YIELDS ON government securities (GS) inched up last week due to muted trading amid a lack of fresh leads, with investors also awaiting the Bangko Sentral ng Pilipinas’ (BSP) maiden bond offering this Friday.

GS yields, which move opposite to prices, increased by 2.8 basis points (bps) on average week on week, PHP Bloomberg Valuation Service Reference Rates as of Sept. 11 published on the Philippine Dealing System’s website showed.

“Market remains generally moving sideways with an upward bias due to lack of catalyst,” a bond trader said in a Viber message last Friday.

“Yields saw directional trading throughout the week but we did note a general upward trend in yields as investors continue to look to possible issuances from the BTr (Bureau of the Treasury) and the effect on liquidity from future moves,” ING Bank N.V. Manila Senior Economist Nicholas Antonio T. Mapa said in an e-mail.

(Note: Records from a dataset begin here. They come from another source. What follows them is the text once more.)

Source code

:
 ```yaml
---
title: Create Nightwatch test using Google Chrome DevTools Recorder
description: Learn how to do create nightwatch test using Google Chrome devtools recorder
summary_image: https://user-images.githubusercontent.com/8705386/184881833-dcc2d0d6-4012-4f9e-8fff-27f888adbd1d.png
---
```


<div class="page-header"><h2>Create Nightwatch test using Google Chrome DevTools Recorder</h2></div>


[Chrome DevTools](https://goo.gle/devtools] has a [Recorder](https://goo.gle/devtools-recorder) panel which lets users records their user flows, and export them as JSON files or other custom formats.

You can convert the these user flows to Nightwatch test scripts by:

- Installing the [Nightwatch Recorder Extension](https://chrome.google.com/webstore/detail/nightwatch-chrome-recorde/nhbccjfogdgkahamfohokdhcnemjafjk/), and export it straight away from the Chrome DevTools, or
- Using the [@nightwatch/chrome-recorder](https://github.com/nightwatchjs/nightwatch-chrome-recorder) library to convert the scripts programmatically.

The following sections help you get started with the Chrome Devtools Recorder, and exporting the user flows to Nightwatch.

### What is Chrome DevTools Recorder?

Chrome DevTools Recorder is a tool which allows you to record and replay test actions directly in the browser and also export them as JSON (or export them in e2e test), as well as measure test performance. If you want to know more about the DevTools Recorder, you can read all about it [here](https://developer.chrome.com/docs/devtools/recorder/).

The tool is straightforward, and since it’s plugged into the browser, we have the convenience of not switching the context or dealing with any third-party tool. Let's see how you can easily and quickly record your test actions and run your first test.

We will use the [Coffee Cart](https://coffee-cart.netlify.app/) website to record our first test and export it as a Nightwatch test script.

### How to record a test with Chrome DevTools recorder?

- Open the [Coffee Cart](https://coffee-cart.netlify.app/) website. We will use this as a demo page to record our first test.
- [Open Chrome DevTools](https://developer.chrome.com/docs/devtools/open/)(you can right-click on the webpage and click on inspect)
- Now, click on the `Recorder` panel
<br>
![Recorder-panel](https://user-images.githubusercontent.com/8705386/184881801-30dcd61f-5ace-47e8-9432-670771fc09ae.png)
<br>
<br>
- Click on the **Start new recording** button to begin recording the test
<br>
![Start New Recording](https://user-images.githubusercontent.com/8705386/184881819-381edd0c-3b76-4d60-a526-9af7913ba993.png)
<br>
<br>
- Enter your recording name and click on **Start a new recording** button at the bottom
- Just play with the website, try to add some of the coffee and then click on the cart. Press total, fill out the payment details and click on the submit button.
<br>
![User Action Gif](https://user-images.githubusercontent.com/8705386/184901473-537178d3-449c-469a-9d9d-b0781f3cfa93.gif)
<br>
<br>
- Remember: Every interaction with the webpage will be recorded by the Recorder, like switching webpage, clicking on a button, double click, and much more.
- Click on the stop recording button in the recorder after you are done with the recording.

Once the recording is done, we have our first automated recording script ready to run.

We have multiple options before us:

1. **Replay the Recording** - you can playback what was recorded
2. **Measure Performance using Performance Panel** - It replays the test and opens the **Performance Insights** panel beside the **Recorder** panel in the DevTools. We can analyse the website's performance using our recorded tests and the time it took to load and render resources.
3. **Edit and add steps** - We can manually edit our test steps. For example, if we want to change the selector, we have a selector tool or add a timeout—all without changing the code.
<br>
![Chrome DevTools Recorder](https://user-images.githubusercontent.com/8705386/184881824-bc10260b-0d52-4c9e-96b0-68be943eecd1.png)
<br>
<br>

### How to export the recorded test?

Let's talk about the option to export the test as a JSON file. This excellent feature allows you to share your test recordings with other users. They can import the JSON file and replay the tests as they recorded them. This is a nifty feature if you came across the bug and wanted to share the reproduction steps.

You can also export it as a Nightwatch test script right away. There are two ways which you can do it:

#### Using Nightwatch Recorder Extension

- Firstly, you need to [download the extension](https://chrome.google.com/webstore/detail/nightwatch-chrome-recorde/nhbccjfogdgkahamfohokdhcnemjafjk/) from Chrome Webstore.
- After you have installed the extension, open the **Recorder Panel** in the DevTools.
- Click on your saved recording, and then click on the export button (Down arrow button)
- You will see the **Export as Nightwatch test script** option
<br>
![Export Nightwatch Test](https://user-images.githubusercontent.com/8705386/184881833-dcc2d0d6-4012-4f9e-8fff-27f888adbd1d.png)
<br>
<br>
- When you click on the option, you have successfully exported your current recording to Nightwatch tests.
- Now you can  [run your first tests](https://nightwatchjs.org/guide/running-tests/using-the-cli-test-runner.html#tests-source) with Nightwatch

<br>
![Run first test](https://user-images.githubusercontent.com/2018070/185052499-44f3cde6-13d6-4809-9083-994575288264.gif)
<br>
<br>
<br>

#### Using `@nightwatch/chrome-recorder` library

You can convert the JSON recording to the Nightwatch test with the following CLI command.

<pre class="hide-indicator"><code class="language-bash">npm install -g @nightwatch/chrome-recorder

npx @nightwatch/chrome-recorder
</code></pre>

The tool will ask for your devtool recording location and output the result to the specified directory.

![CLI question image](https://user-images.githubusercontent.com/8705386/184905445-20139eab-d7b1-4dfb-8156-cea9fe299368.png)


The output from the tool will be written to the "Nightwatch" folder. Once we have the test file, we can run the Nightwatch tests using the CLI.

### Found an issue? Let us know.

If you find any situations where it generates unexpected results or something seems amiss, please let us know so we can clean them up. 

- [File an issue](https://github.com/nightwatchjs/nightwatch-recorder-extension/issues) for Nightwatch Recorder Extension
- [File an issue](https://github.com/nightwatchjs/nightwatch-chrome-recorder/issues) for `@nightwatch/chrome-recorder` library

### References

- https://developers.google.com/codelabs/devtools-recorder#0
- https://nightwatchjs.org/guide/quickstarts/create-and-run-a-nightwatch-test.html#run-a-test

“It was a relatively quiet week for the government debt securities market with low volume turnover. Market focus was on FXTN 03-25 auction…” UnionBank of the Philippines, Inc. said in a market report on Friday, referring to the fresh three-year bonds issued last week.

The BTr raised P30 billion via the fresh three-year papers it offered on Tuesday as rates declined. The bond fetched a coupon rate of 2.375% and an average rate of 2.279%. It settled at 2.38% at the end of trading on Tuesday.

Due to the strong demand for the papers, the Treasury opened its tap facility to raise another P15 billion from the tenor.

Except for 91-day debt, which dropped by 0.8 bp to 1.201%, yields climbed across-the-board at the end of trading last Friday.

The rates of the 182- and 364-day Treasury bills went up 3.5 bps and 2.1 bps, respectively, to 1.496% and 1.828%.

At the belly, yields on two-, three-, four-, five-, and seven-year bonds went up 0.8 bp, 2.2 bps, 1.7 bps, 2.5 bps, and 6.7 bps, respectively, to 2.171%, 2.376%, 2.531%, 2.662%, and 2.851%.

At the long end, rates on the 10-, 20-, and 25-year notes rose 6.2 bps, 5.2 bps, and 0.4 bp, respectively, to 2.938%, 3.724%, and 3.699%.

For this week’s trading, the market will monitor the BSP’s maiden offering 28-day securities on Sept. 18. The final offer volume will be confirmed on Sept. 16.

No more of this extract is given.